Civil Engineering students, professor design sustainable food system for Mars Society’s Mars Desert Research Station

Daytona Beach Embry-Riddle Civil Engineering students with the aquaponics/hyrdoponics sustainable food system

By constructing a plant growing system that uses mineral nutrients and fish to create fertilizer, two Embry-Riddle engineering students may be one step closer to finding a sustainable food source for future Mars explorers.

Last month, Embry-Riddle Civil Engineering students Matthew Maccarrone and Connie Cuneo, along with Civil Engineering professor Dr. P.B. Merkle, delivered their aquaponic/hydroponic system to the Mars Society’s Mars Desert Research Station in Utah.

Embry-Riddle Civil Engineering Students at the Mars Society Research StationLocated in the desolate San Rafael Swell of Southern Utah, The Mars Research Station operates as an analog outpost that simulates the conditions of Mars and is where engineers, scientists, doctors and students participate in mock missions every year.

Last year, a fire destroyed the greenhouse at MDRS that housed a hydroponic garden to grow produce such as lettuce, peas and herbs. Merkle, who is a member of the Mars Society and the principal investigator for the Greenhab project at MDRS, worked with the students to construct a new system out of spare parts left over from another aquaponics system.

My students took their classroom and lab experience and worked to create a food production system in a harsh environment simulating a Mars base,” Merkle said. “I am very proud that they represented ERAU so well. The crew at the MDRS were very enthusiastic and wanted to get involved immediately."

Creating a sustainable food source for a planet with below-freezing temperatures and little to no oxygen required the students to design a specialized growing system that could adapt to the harsh environment. The 450-gallon system is compact with plastic piping and two water heaters. The plants will grow in a dome that blocks out sunlight, similar to the conditions in Mars. During a trip to the station, Merkle, Maccarrone and Cuneo helped set up the system.
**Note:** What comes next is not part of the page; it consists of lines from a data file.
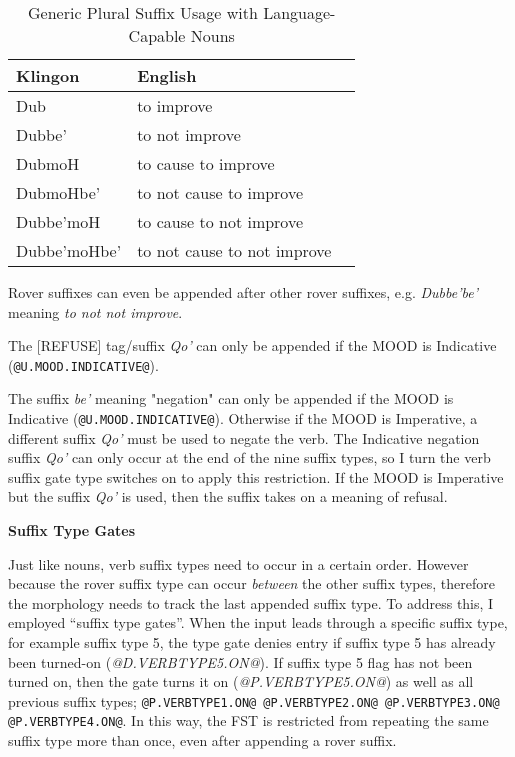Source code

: \documentclass[11pt]{article}
\begin{document}
	\begin{table}[h]
	\begin{center}
	\begin{tabular}{lll}
	\toprule
	\bf Klingon & \bf English \\
	\midrule
	Dub & to improve \\
	Dubbe' & to not improve \\
	DubmoH & to cause to improve \\
	DubmoHbe' & to not cause to improve \\
	Dubbe'moH & to cause to not improve \\
	Dubbe'moHbe' & to not cause to not improve \\
	\bottomrule
	\end{tabular}
	\end{center}
	\caption{Generic Plural Suffix Usage with Language-Capable Nouns}
	\end{table}

Rover suffixes can even be appended after other rover suffixes, e.g. \textit{Dubbe'be'} meaning \textit{to not not improve}.

The [REFUSE] tag/suffix \textit{Qo'} can only be appended if the MOOD is Indicative (\texttt{@U.MOOD.INDICATIVE@}).

The suffix \textit{be'} meaning "negation" can only be appended if the MOOD is Indicative (\texttt{@U.MOOD.INDICATIVE@}). Otherwise if the MOOD is Imperative, a different suffix \textit{Qo'} must be used to negate the verb. The Indicative negation suffix \textit{Qo'} can only occur at the end of the nine suffix types, so I turn the verb suffix gate type switches on to apply this restriction. If the MOOD is Imperative but the suffix \textit{Qo'} is used, then the suffix takes on a meaning of refusal.

\textbf{Suffix Type Gates}

Just like nouns, verb suffix types need to occur in a certain order. However because the rover suffix type can occur \textit{between} the other suffix types, therefore the morphology needs to track the last appended suffix type. To address this, I employed ``suffix type gates''. When the input leads through a specific suffix type, for example suffix type 5, the type gate denies entry if suffix type 5 has already been turned-on (\textit{@D.VERBTYPE5.ON@}). If suffix type 5 flag has not been turned on, then the gate turns it on (\textit{@P.VERBTYPE5.ON@}) as well as all previous suffix types; \texttt{@P.VERBTYPE1.ON@ @P.VERBTYPE2.ON@ @P.VERBTYPE3.ON@ @P.VERBTYPE4.ON@}. In this way, the FST is restricted from repeating the same suffix type more than once, even after appending a rover suffix.
\end{document}
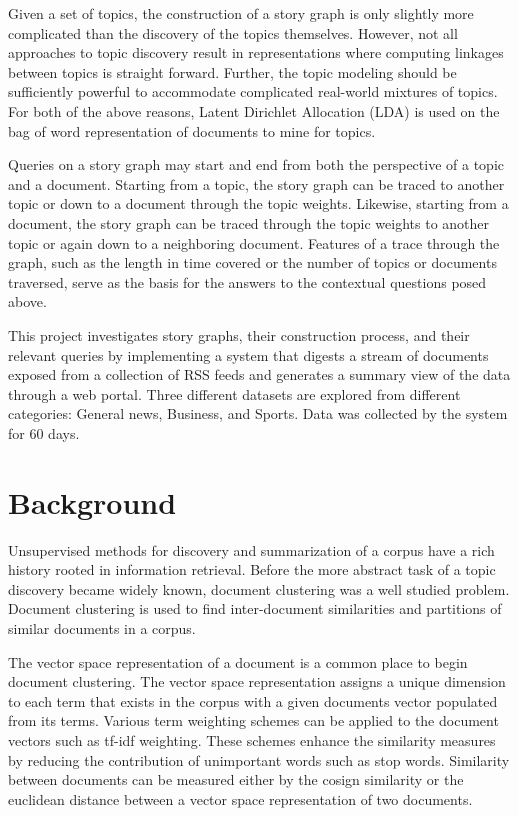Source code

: \documentclass[10pt,twocolumn]{article}
\begin{document}
Given a set of topics, the construction of a story graph is only slightly more complicated than the discovery of the topics themselves.  However, not all approaches to topic discovery result in representations where computing linkages between topics is straight forward.  Further, the topic modeling should be sufficiently powerful to accommodate complicated real-world mixtures of topics.  For both of the above reasons, Latent Dirichlet Allocation (LDA) is used on the bag of word representation of documents to mine for topics. 

Queries on a story graph may start and end from both the perspective of a topic and a document.  Starting from a topic, the story graph can be traced to another topic or down to a document through the topic weights.  Likewise, starting from a document, the story graph can be traced through the topic weights to another topic or again down to a neighboring document.  Features of a trace through the graph, such as the length in time covered or the number of topics or documents traversed, serve as the basis for the answers to the contextual questions posed above.

This project investigates story graphs, their construction process, and their relevant queries by implementing a system that digests a stream of documents exposed from a collection of RSS feeds and generates a summary view of the data through a web portal.  Three different datasets are explored from different categories: General news, Business, and Sports.  Data was collected by the system for 60 days.

\section {Background}
Unsupervised methods for discovery and summarization of a corpus have a rich history rooted in information retrieval.  Before the more abstract task of a topic discovery became widely known, document clustering was a well studied problem.  Document clustering is used to find inter-document similarities and partitions of similar documents in a corpus.   

The vector space representation of a document is a common place to begin document clustering.  The vector space representation assigns a unique dimension to each term that exists in the corpus with a given documents vector populated from its terms.  Various term weighting schemes can be applied to the document vectors such as tf-idf weighting.  These schemes enhance the similarity measures by reducing the contribution of unimportant words such as stop words.  Similarity between documents can be measured either by the cosign similarity or the euclidean distance between a vector space representation of two documents.
\end{document}
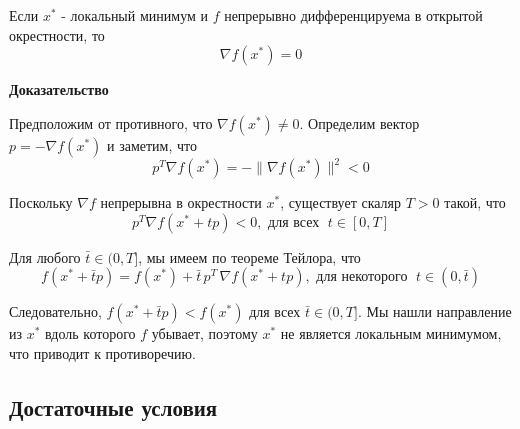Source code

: \documentclass[
  russian,
  letterpaper,
  DIV=11,
  numbers=noendperiod]{scrartcl}
\begin{document}
\begin{tcolorbox}[enhanced jigsaw, opacityback=0, coltitle=black, left=2mm, colframe=quarto-callout-color-frame, rightrule=.15mm, titlerule=0mm, leftrule=.75mm, breakable, colback=white, bottomrule=.15mm, bottomtitle=1mm, toptitle=1mm, opacitybacktitle=0.6, title=\textcolor{quarto-callout-color}{\faInfo}\hspace{0.5em}{Необходимое условие оптимальности первого порядка}, colbacktitle=quarto-callout-color!10!white, arc=.35mm, toprule=.15mm]

Если \(x^*\) - локальный минимум и \(f\) непрерывно дифференцируема в
открытой окрестности, то \[
\nabla f(x^*) = 0
\]

\textbf{Доказательство}

Предположим от противного, что \(\nabla f(x^*) \neq 0\). Определим
вектор \(p = -\nabla f(x^*)\) и заметим, что \[
p^T \nabla f(x^*) = -\| \nabla f(x^*) \|^2 < 0
\]

Поскольку \(\nabla f\) непрерывна в окрестности \(x^*\), существует
скаляр \(T > 0\) такой, что \[
p^T \nabla f(x^* + tp) < 0, \text{ для всех }\; t \in [0,T]
\]

Для любого \(\bar{t} \in (0, T]\), мы имеем по теореме Тейлора, что \[
f(x^* + \bar{t}p) = f(x^*) + \bar{t}\, p^T \, \nabla f(x^* + tp), \text{ для некоторого }\; t \in (0,\bar{t})
\]

Следовательно, \(f(x^* + \bar{t}p) < f(x^*)\) для всех
\(\bar{t} \in (0, T]\). Мы нашли направление из \(x^*\) вдоль которого
\(f\) убывает, поэтому \(x^*\) не является локальным минимумом, что
приводит к противоречию.

\end{tcolorbox}

\subsection{Достаточные
условия}\label{ux434ux43eux441ux442ux430ux442ux43eux447ux43dux44bux435-ux443ux441ux43bux43eux432ux438ux44f}
\end{document}
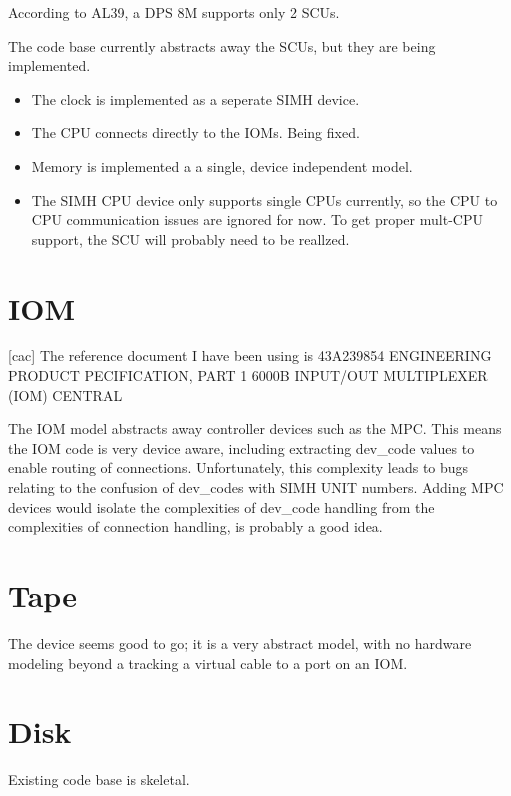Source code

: \documentclass[notitlepage]{report}
\begin{document}
According to AL39, a DPS 8M supports only 2 SCUs.

The code base currently abstracts away the SCUs, but they are being implemented.


\begin{itemize}

\item The clock is implemented as a seperate SIMH device.

\item The CPU connects directly to the IOMs. Being fixed.

\item Memory is implemented a a single, device independent model.

\item The SIMH CPU device only supports single CPUs currently, so the CPU to CPU communication issues are ignored for now. To get proper mult-CPU support, the SCU will probably need to be reallzed.
\end {itemize}

\section {IOM}

[cac] The reference document I have been using is 43A239854 ENGINEERING PRODUCT PECIFICATION, PART 1 6000B INPUT/OUT MULTIPLEXER (IOM) CENTRAL

The IOM model abstracts away controller devices such as the MPC. This means the
IOM code is very device aware, including extracting dev\_code values to enable
routing of connections. Unfortunately, this complexity leads to bugs relating
to the confusion of dev\_codes with SIMH UNIT numbers. Adding MPC devices would
isolate the complexities of dev\_code handling from the complexities of
connection handling, is probably a good idea.

\section {Tape}

The device seems good to go; it is a very abstract model, with no hardware modeling beyond a tracking a virtual cable to a port on an IOM.

\section {Disk}

Existing code base is skeletal.
\end{document}
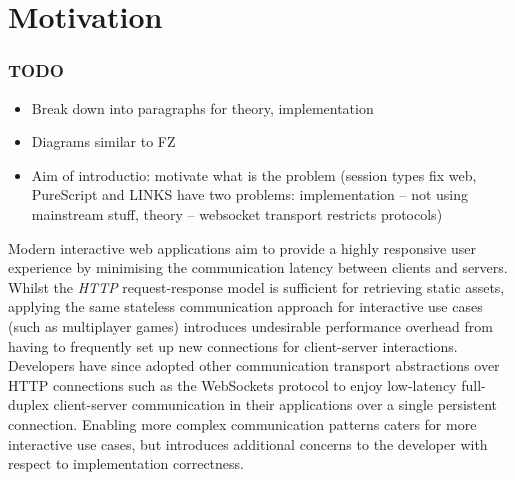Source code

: \section{Motivation}
\label{section:intro}

\subsubsection{TODO}
\begin{itemize}
\item Break down into paragraphs for theory, implementation
\item Diagrams similar to FZ
\item Aim of introductio: motivate what is the problem 
(session types fix web, PureScript and LINKS have two problems: 
implementation -- not using mainstream stuff, 
theory -- websocket transport restricts protocols)
\end{itemize}





Modern interactive web applications aim to 
provide a highly responsive user experience by 
minimising the communication latency between clients and servers. 
Whilst the \textit{HTTP} request-response model is 
sufficient for retrieving static assets, applying the same 
stateless communication approach for interactive use cases 
(such as multiplayer games) introduces undesirable 
performance overhead from having to frequently set up 
new connections for client-server interactions. 
Developers have since adopted other communication 
transport abstractions over HTTP connections such as the WebSockets protocol \cite{WebSocketRFC} to enjoy low-latency full-duplex 
client-server communication in their applications over 
a single persistent connection. 
Enabling more complex communication patterns caters for 
more interactive use cases, but introduces additional 
concerns to the developer with respect to implementation correctness.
They will be working with researchers over the next seven months to track the results.

Maccarrone called the trip “eye opening” because it gave him a better understanding of the isolation and conditions that one might experience in Mars. He said it gave him a glimpse into the future as NASA is in the process of developing capabilities to send humans to Mars in the 2030s. 

"It was a great experience,” Maccarrone said. “I am getting hands-on experience and project work on something that is possible in the future. Mars is not too far away from human exploration.”